(Collected data)
• • • • •

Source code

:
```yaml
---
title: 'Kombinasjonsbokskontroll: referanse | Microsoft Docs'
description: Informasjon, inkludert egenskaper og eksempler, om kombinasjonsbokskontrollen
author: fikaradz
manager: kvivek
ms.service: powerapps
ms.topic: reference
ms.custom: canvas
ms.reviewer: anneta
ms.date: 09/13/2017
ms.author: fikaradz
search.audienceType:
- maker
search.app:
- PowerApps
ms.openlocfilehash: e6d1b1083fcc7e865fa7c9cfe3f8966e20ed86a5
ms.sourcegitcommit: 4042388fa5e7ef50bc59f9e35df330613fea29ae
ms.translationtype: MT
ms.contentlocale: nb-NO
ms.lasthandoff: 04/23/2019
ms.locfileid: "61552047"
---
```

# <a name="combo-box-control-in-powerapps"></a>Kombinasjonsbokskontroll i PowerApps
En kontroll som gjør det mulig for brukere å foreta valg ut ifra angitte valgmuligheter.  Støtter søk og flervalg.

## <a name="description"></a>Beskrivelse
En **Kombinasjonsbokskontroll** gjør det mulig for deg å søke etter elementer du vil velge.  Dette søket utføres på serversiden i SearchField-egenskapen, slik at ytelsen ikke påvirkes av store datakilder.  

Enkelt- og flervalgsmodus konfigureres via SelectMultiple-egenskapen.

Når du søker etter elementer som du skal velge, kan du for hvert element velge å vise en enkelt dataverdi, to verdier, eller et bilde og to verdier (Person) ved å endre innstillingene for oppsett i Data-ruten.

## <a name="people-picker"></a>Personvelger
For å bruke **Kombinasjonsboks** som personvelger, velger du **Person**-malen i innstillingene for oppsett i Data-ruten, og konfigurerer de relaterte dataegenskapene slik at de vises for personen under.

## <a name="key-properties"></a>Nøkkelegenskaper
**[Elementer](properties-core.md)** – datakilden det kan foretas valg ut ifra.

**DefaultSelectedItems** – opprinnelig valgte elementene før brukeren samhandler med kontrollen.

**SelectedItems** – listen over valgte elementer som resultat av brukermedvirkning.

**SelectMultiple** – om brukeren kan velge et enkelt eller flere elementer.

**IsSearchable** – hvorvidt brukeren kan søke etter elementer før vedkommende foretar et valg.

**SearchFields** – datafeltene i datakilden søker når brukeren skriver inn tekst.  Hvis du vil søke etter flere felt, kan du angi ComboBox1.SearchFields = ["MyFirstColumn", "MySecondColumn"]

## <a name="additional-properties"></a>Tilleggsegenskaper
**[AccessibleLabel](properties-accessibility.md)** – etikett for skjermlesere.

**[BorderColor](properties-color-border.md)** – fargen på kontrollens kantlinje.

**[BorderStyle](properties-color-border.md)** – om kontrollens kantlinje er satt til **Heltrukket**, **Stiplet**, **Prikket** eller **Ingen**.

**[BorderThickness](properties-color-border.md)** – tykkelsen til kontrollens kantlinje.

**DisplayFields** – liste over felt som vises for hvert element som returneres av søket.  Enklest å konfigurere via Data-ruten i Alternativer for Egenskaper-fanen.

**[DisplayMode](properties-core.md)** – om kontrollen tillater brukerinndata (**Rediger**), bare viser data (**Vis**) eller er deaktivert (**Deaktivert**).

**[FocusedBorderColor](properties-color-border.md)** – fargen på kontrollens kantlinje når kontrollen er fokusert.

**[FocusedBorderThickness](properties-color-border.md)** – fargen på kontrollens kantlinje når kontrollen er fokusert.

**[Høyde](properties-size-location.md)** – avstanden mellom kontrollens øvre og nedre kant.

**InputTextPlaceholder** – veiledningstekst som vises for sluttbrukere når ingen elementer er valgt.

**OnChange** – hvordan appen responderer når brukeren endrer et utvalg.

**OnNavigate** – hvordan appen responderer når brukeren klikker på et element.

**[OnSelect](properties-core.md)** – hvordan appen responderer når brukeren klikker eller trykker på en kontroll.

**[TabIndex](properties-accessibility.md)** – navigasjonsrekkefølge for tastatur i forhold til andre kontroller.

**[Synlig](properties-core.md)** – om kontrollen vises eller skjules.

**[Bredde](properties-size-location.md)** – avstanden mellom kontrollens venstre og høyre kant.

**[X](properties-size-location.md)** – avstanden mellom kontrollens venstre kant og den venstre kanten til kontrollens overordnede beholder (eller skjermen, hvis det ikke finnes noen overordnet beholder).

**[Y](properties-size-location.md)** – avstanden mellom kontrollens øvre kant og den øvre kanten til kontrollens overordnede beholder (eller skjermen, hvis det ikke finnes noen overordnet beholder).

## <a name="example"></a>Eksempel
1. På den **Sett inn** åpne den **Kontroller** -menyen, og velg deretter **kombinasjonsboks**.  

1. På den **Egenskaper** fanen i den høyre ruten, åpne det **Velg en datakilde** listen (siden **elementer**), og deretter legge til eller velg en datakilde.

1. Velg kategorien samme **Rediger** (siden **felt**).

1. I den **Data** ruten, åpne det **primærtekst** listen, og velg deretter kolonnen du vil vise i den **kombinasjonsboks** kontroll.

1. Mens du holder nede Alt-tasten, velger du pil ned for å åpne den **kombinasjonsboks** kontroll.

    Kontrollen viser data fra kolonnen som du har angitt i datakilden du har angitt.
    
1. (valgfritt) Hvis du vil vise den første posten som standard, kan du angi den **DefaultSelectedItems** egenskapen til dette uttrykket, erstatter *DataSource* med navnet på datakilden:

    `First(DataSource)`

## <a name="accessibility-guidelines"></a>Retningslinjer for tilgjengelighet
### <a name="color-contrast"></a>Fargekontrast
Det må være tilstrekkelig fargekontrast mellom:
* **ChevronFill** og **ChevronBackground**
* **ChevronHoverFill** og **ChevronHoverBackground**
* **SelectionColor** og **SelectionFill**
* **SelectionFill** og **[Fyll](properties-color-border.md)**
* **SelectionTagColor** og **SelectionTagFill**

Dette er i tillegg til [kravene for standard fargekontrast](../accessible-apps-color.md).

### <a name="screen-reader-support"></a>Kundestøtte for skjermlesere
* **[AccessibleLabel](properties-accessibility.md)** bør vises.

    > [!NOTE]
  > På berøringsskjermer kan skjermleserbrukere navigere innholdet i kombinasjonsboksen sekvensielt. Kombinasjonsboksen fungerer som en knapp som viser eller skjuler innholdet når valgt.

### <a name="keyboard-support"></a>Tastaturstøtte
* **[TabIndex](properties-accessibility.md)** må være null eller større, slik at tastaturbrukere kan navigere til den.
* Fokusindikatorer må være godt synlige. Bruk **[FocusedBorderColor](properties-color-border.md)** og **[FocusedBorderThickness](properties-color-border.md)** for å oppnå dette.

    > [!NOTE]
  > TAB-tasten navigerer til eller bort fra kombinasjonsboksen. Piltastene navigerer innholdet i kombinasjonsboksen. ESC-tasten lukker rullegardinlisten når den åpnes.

• • • • •

### YOUR INSTRUCTIONS
Bring together each line above where the string "høyre" turns up.

### YOUR RESPONSE
**[Bredde](properties-size-location.md)** – avstanden mellom kontrollens venstre og høyre kant.
1. På den **Egenskaper** fanen i den høyre ruten, åpne det **Velg en datakilde** listen (siden **elementer**), og deretter legge til eller velg en datakilde.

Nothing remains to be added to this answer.